Craig Venter, Francis Collins, James Watson, and the Story of the Greatest Scientific Discovery of Our Time.
In 1953, James Watson and Francis Crick discovered the double helix structure of DNA. The discovery was a profound, Nobel Prize-winning moment in the history of genetics, but it did not decipher the messages on the twisted, ladderlike strands within our cells. No one knew what the human genome sequence actually was. No one had cracked the code of life. Now, at the beginning of a new millennium, that code has been cracked.
Kevin Davies, founding editor of the leading journal in the field, 'Nature Genetics', has relentlessly followed the story as it unfolded, week by week, for ten years.

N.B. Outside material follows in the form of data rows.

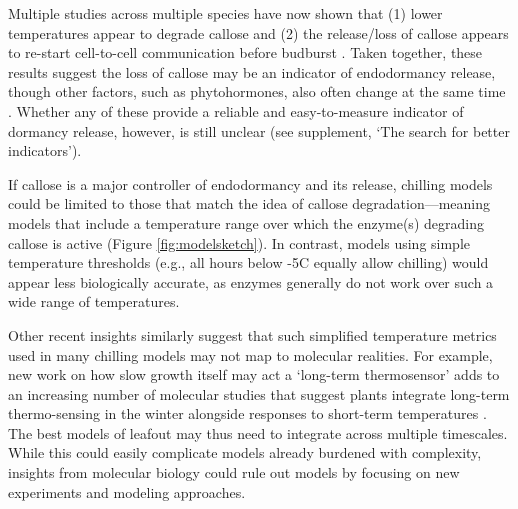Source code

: \documentclass[11pt]{article}
\begin{document}
Multiple studies across multiple species have now shown that (1) lower temperatures appear to degrade callose and (2) the release/loss of callose appears to re-start cell-to-cell communication before budburst \citep{vanderschoot2014,pandey2026variable}. Taken together, these results suggest the loss of callose may be an indicator of endodormancy release, though other factors, such as  phytohormones, also often change at the same time \citep[][]{rinne2018,tylewicz2018photoperiodic,pan2021aba,andre2022populus}. Whether any of these provide a reliable and easy-to-measure indicator of dormancy release, however, is still unclear (see supplement, `The search for better indicators').



If callose is a major controller of endodormancy and its release, chilling models could be limited to those that match the idea of callose degradation---meaning models that include a temperature range over which the enzyme(s) degrading callose is active (Figure \ref{fig:modelsketch}). In contrast, models using simple temperature thresholds (e.g., all hours below -5\degree C equally allow chilling) would appear less biologically accurate, as enzymes generally do not work over such a wide range of temperatures. 

Other recent insights similarly suggest that such simplified temperature metrics used in many chilling models may not map to molecular realities. For example, new work on how slow growth itself may act  a `long-term thermosensor' \citep{zhao2020temperature} 
adds to an increasing number of molecular studies that suggest plants integrate long-term thermo-sensing in the winter alongside responses to short-term temperatures \citep{antoniou2021feeling,Satake2022}. The best models of leafout may thus need to integrate across multiple timescales. While this could easily complicate models already burdened with complexity, insights from molecular biology could rule out models by focusing on new experiments and modeling approaches. 
\end{document}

Here for the first time, in rich human, scientific, and financial detail, is the dramatic story of one of the greatest scientific feats ever accomplished: the mapping of the human genome.

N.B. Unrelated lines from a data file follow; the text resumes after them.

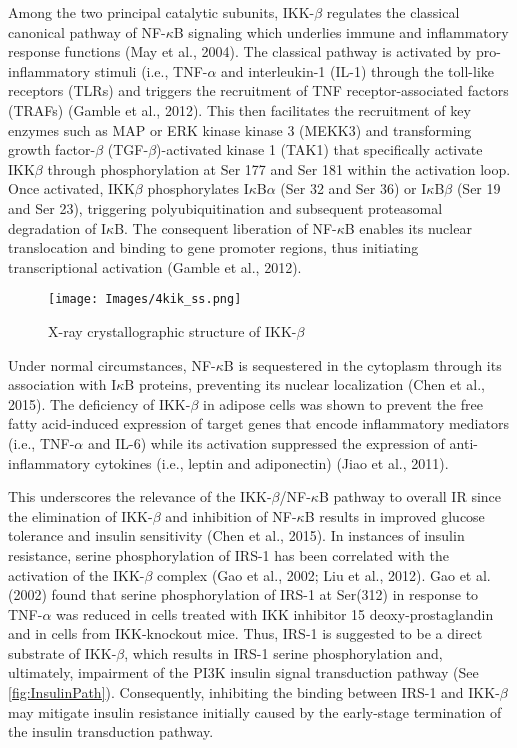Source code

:         
Among the two principal catalytic subunits, IKK-$\beta$ regulates the classical canonical pathway of NF-$\kappa$B signaling which underlies immune and inflammatory response functions (May et al., 2004). The classical pathway is activated by pro-inflammatory stimuli (i.e., TNF-$\alpha$ and interleukin-1 (IL-1) through the toll-like receptors (TLRs) and triggers the recruitment of TNF receptor-associated factors (TRAFs) (Gamble et al., 2012). This then facilitates the recruitment of key enzymes such as MAP or ERK kinase kinase 3 (MEKK3) and transforming growth factor-$\beta$ (TGF-$\beta$)-activated kinase 1 (TAK1) that specifically activate IKK$\beta$ through phosphorylation at Ser 177 and Ser 181 within the activation loop. Once activated, IKK$\beta$ phosphorylates I$\kappa$B$\alpha$ (Ser 32 and Ser 36) or I$\kappa$B$\beta$ (Ser 19 and Ser 23), triggering polyubiquitination and subsequent proteasomal degradation of I$\kappa$B. The consequent liberation of NF-$\kappa$B enables its nuclear translocation and binding to gene promoter regions, thus initiating transcriptional activation (Gamble et al., 2012).

    \begin{figure} 
        \centering
        \texttt{[image: Images/4kik\_ss.png]}
        \caption{X-ray crystallographic structure of IKK-$\beta$}
        \label{fig:4kik}
    \end{figure}

Under normal circumstances, NF-$\kappa$B is sequestered in the cytoplasm through its association with I$\kappa$B proteins, preventing its nuclear localization (Chen et al., 2015). The deficiency of IKK-$\beta$ in adipose cells was shown to prevent the free fatty acid-induced expression of target genes that encode inflammatory mediators (i.e., TNF-$\alpha$ and IL-6) while its activation suppressed the expression of anti-inflammatory cytokines (i.e., leptin and adiponectin) (Jiao et al., 2011). 

This underscores the relevance of the IKK-$\beta$/NF-$\kappa$B pathway to overall IR since the elimination of IKK-$\beta$ and inhibition of NF-$\kappa$B results in improved glucose tolerance and insulin sensitivity (Chen et al., 2015). In instances of insulin resistance, serine phosphorylation of IRS-1 has been correlated with the activation of the IKK-$\beta$ complex (Gao et al., 2002; Liu et al., 2012). Gao et al. (2002) found that serine phosphorylation of IRS-1 at Ser(312) in response to TNF-$\alpha$ was reduced in cells treated with IKK inhibitor 15 deoxy-prostaglandin and in cells from IKK-knockout mice. Thus, IRS-1 is suggested to be a direct substrate of IKK-$\beta$, which results in IRS-1 serine phosphorylation and, ultimately, impairment of the PI3K insulin signal transduction pathway (See \ref{fig:InsulinPath}). Consequently, inhibiting the binding between IRS-1 and IKK-$\beta$ may mitigate insulin resistance initially caused by the early-stage termination of the insulin transduction pathway.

Davies captures the drama of this momentous achievement, drawing on his own genetics expertise and interviews with scientists including maverick DNA sequencer, J Craig Venter, and medical geneticist Francis Collins, as well as Eric Lander, an MIT computer wizard who refers to the public genome project as "the forces of good"; Kari Stefansson, the genetics entrepreneur who is remaking Iceland's economy; and John Sulston, chief of the UK genome project, who led the charge against gene patenting.
Davies has visited geneticists around the world to illustrate a vast international enterprise working on the frontier of human knowledge. This book is the definitive account of the how the code that holds the answers to the origin of life, the evolution of humanity, and the future of medicine was broken.